Table 5 further compares TS2-SparseEA without tuned parameters and the algorithm with tuning by the Taguchi method. All of the initial parameters, tuned parameters, and corresponding IGD values on SMOP1-SMOP8 with 100, 500, 1000, and 3000 decision variables are exhibited. From the table, TS2-SparseEA cannot enjoy an improvement on most of the problems by using the Taguchi method. The result illustrates that TS2-SparseEA might be not very sensitive to these two parameters.

Conclusion and discussion

Sparse LSMOPs have become a prevalent class of problems in real-life scenarios. Their complexity may even intensify in the case of increasing dimensions. Recent studies leverage sparsity prior information and employ tailored two-layer encoding to tackle sparse LSMOPs, but there is still room for deep consideration. This paper proposes two new modules for improving the two-layer encoding, including MPC and TWM. They can help build a two-way association, which balances the influence of two layers on the encoded individual by relaxing the control of the low-level layer and enhancing the control of the high-level layer. By doing so, the balance between the optimizations of zero and non-zero variables can be facilitated. Moreover, MPC and TWM can seamlessly apply to any two-layer encoding-based MOEAs. Extensive experiments have also demonstrated their capability and superiority in solving sparse LSMOPs.

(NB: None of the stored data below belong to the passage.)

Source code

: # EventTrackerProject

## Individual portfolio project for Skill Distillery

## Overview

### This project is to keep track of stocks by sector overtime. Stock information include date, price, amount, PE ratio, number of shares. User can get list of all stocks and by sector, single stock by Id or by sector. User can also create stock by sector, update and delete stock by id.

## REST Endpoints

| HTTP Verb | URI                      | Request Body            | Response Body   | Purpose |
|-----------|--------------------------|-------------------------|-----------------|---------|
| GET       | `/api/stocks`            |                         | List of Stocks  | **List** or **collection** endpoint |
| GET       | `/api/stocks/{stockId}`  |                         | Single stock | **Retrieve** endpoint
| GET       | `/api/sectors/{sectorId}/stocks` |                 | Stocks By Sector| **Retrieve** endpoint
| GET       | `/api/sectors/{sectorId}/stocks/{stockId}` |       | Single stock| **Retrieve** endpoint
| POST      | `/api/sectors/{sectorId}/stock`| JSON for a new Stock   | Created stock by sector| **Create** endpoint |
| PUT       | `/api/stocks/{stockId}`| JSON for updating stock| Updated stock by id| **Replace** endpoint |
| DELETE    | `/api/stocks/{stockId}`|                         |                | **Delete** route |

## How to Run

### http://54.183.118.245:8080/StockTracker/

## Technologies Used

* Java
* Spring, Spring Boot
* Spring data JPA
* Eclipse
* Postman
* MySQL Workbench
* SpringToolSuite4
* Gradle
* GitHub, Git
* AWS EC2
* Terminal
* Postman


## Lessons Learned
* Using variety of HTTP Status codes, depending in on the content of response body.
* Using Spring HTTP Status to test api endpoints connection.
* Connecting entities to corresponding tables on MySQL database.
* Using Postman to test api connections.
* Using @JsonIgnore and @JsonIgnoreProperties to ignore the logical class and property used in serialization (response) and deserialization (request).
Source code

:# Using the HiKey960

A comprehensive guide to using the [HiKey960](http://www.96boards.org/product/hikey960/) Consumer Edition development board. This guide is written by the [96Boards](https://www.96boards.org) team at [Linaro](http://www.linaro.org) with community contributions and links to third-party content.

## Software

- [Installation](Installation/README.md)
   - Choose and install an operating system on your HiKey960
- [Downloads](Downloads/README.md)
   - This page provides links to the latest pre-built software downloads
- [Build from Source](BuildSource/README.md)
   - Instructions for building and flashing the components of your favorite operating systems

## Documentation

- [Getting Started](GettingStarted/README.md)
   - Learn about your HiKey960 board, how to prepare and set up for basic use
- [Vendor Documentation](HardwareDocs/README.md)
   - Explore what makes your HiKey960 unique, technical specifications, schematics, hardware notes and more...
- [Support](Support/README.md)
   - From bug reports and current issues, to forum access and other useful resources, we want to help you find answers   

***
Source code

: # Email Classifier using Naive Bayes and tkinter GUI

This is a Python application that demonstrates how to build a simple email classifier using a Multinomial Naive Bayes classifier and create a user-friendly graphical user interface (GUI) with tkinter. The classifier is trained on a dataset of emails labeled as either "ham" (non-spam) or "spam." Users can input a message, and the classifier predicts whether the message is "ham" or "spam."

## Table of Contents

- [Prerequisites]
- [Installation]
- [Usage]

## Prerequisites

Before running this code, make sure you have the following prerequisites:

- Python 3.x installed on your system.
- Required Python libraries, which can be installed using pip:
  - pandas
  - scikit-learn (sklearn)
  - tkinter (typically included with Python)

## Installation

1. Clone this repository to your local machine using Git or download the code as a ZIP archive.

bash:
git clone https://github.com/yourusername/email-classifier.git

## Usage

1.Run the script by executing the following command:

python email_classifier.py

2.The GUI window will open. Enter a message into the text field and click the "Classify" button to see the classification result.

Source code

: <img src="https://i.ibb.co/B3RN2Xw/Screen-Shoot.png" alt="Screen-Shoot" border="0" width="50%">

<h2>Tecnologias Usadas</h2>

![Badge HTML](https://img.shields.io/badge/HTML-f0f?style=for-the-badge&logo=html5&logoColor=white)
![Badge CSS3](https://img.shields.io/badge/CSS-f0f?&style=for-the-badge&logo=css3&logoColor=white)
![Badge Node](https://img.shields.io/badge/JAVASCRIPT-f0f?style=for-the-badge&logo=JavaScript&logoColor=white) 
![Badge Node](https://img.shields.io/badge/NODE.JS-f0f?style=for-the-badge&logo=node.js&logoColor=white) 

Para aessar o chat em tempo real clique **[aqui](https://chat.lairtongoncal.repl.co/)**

While the proposed two modules exhibit significant performance, a few limitations still remain. For example, we have observed that the diversity-related decision variables may sometimes mislead MPC and TWM. One possible explanation for the phenomenon is that these variables typically have fluctuating values distributed across different intervals during evolution. Although they are non-zero variables, they can be easily misclassified as zero variables when their values are relatively small. Therefore, our future work will focus on pre-detecting these diversity-related decision variables when using MPC and TWM for the two-layer encoding.